Posts Tagged ‘rnf’

Strictbench 0.1

June 7, 2009

In the post ‘Forcing evaluation in Haskell‘ , I described how to fully evaluate a value to get around Haskell’s lazy evaluation. Since then, I’ve found myself using the following snippet a lot:

import Control.Parallel.Strategies
import Test.BenchPress

bench 1 . print . rnf

This snippet fully evaluates a value and prints how long it took to do so. I regularly use it on the Programming Praxis problems to see where the bottleneck lies in my algorithm.  It has the minor annoyance, however, that it prints a lot of information (min, max, mean, median, percentiles) that is all identical, because I only run it once. The reason I only run it once is that I’m typically evaluating a pure value, which means that any subsequent attempts to benchmark the evaluation time will take no time at all, since it has already been evaluated.

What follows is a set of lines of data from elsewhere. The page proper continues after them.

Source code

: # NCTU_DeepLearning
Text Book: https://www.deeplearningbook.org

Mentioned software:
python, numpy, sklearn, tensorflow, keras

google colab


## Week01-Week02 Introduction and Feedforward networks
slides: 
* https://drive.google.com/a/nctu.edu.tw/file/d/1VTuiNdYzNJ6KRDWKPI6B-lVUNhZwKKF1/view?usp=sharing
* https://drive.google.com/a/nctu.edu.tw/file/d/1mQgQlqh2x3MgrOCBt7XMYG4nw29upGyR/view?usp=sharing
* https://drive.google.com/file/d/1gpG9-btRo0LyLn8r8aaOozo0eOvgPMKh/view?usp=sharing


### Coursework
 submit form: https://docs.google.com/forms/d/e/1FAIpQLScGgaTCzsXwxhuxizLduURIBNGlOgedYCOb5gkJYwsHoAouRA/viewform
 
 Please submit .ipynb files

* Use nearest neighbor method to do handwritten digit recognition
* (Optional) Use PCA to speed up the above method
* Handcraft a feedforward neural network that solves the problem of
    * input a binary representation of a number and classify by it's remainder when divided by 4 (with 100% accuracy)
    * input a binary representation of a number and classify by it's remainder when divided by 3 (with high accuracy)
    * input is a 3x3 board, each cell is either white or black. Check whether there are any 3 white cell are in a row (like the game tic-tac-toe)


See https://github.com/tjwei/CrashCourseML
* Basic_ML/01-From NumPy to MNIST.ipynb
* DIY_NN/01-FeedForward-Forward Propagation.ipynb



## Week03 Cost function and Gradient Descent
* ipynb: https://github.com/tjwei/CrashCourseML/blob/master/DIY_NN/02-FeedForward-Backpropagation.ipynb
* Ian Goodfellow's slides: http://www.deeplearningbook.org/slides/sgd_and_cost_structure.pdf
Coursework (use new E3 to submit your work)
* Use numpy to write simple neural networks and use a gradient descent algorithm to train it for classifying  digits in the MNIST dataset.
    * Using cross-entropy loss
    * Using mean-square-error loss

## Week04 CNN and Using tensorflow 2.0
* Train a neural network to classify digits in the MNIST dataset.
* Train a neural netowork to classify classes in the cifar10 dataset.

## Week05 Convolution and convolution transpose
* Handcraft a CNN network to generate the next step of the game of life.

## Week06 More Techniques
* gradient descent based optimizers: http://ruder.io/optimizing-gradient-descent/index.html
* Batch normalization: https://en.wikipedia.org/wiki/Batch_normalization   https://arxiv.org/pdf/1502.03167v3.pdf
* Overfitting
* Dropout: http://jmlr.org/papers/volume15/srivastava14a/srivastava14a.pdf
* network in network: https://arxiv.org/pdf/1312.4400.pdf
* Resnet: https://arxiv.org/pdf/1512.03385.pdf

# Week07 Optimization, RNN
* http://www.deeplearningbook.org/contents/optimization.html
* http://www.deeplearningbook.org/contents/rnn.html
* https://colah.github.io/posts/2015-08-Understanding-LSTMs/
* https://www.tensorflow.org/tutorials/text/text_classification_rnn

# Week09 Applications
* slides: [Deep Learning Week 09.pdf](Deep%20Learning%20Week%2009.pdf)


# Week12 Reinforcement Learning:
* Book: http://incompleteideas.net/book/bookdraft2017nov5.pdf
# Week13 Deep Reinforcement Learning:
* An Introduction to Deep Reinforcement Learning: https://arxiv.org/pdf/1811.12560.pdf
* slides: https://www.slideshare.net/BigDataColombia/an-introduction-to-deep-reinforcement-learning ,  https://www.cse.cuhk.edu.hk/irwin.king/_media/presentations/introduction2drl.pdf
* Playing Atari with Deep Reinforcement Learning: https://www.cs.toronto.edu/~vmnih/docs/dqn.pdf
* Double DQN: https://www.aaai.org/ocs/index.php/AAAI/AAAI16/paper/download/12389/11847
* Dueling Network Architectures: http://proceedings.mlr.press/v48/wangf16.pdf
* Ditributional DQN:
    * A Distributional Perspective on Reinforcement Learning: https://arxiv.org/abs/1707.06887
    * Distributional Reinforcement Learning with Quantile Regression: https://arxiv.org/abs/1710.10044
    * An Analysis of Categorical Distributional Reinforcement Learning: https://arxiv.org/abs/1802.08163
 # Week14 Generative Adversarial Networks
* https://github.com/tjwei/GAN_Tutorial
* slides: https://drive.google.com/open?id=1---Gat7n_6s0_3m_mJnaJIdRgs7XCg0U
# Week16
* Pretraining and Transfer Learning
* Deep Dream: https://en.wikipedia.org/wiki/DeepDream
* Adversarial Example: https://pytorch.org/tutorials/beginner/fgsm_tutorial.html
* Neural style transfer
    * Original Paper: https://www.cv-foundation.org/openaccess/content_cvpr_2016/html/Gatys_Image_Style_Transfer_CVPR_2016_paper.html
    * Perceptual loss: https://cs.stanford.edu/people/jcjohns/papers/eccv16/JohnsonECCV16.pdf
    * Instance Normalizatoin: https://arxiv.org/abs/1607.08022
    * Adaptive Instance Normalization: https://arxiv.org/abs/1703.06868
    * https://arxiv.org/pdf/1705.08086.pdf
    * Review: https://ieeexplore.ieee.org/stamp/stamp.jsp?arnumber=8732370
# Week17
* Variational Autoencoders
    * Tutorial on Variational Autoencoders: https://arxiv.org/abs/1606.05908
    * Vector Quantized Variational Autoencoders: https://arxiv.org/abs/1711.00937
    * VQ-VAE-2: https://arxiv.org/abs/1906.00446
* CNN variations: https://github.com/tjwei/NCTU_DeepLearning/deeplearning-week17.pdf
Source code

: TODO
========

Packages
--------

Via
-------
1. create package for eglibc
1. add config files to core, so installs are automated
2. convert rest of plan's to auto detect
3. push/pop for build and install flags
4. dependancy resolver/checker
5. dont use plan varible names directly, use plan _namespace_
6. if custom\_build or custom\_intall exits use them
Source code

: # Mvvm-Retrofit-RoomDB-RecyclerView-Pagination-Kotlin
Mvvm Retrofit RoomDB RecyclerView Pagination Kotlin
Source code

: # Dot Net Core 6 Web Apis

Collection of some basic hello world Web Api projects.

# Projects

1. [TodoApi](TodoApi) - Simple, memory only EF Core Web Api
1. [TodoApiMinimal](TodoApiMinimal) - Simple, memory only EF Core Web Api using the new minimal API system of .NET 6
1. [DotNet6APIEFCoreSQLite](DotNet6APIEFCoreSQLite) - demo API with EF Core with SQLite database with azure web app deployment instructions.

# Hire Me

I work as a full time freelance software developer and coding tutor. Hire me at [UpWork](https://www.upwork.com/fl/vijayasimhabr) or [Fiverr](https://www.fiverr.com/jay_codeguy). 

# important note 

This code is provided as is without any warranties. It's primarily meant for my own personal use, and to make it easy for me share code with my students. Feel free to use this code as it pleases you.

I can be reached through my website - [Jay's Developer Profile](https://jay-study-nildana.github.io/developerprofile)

To solve this, I decided to write a small library to make this process easier and only print the time taken once. The result is StrictBench. A short example:

import Test.StrictBench

main = bench [1..10000000 :: Integer]

This code would give

2890.625 ms

as output. For the rest of the documentation I refer you to the Hackage page. The source code is pretty simple:

module Test.StrictBench (bench, benchDesc, time) where

import Control.Parallel.Strategies
import Test.BenchPress hiding (bench)
import Text.Printf

bench :: NFData a => a -> IO ()
bench = (putStrLn . (++ " ms") . show =<<) . time

benchDesc :: NFData a => String -> a -> IO ()
benchDesc s = (putStrLn . printf "%s: %s ms" s . show =<<) . time

time :: NFData a => a -> IO Double
time = fmap (median . fst) . benchmark 1 (return ())
       (const $ return ()) . const . putStr . (`seq` "") . rnf

Nothing complicated, but a nice convenience library that I’ll be using from now on.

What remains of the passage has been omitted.